Work item >>
Out of the entries that follow, copy each line containing "alpha".

Excerpted data >>

--------------------------------

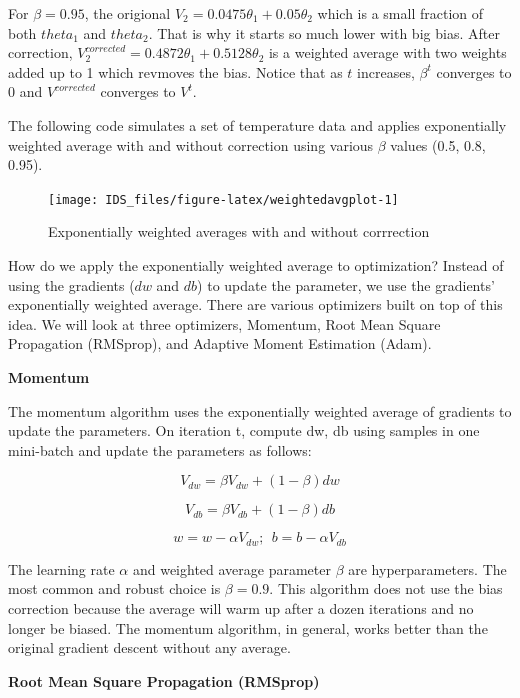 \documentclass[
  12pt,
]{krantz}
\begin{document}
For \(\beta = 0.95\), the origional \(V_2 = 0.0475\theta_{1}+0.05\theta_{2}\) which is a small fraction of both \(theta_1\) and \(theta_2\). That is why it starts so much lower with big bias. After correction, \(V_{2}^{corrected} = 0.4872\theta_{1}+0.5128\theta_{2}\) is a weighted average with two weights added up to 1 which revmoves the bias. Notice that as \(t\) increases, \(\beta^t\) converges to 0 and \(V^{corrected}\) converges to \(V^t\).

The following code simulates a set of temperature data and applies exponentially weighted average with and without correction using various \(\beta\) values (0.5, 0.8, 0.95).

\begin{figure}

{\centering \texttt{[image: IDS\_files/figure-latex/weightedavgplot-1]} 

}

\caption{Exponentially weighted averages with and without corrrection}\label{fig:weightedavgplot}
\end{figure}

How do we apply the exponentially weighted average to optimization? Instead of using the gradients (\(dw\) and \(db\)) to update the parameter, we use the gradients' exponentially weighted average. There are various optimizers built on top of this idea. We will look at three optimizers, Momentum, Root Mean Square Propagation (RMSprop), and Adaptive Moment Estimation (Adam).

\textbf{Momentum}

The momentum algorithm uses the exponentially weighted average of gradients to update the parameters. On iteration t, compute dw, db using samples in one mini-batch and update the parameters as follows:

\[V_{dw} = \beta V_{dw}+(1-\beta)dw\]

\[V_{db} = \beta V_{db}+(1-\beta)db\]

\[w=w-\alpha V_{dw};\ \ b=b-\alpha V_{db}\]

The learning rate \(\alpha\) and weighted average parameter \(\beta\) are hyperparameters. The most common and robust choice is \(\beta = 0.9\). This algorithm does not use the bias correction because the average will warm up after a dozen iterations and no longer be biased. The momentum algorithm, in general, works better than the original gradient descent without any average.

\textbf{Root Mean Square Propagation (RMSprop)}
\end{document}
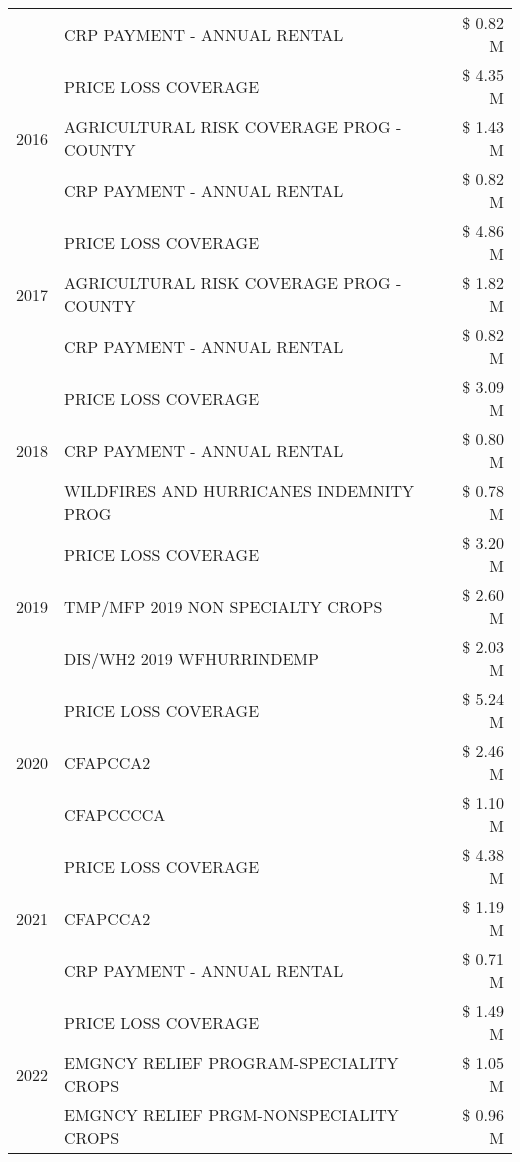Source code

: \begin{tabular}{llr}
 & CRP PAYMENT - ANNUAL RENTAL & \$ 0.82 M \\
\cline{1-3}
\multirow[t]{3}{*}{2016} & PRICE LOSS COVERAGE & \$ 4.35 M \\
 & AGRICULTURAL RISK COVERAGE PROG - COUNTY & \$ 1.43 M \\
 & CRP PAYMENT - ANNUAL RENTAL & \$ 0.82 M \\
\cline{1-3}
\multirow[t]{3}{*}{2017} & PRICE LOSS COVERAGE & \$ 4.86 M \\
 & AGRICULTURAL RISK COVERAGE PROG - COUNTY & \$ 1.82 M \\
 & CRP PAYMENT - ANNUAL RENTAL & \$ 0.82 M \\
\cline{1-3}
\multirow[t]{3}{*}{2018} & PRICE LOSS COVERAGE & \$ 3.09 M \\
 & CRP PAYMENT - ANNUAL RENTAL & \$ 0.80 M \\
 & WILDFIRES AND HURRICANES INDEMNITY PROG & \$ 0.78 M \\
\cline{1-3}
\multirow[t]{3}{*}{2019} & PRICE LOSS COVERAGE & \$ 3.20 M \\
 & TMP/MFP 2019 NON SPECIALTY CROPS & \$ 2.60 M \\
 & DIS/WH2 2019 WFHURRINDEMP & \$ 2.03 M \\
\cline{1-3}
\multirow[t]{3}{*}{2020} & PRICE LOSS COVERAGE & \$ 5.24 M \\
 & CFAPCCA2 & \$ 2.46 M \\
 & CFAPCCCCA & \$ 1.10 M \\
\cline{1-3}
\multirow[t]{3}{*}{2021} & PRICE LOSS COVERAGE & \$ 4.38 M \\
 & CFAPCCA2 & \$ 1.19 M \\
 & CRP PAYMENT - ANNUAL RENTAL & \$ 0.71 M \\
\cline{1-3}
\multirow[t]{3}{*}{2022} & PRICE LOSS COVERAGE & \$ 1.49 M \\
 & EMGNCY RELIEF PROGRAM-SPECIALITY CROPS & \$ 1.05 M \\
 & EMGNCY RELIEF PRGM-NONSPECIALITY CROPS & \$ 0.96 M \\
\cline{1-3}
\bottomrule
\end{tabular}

--------------------------------

Response box >>
\[w=w-\alpha V_{dw};\ \ b=b-\alpha V_{db}\]
The learning rate \(\alpha\) and weighted average parameter \(\beta\) are hyperparameters. The most common and robust choice is \(\beta = 0.9\). This algorithm does not use the bias correction because the average will warm up after a dozen iterations and no longer be biased. The momentum algorithm, in general, works better than the original gradient descent without any average.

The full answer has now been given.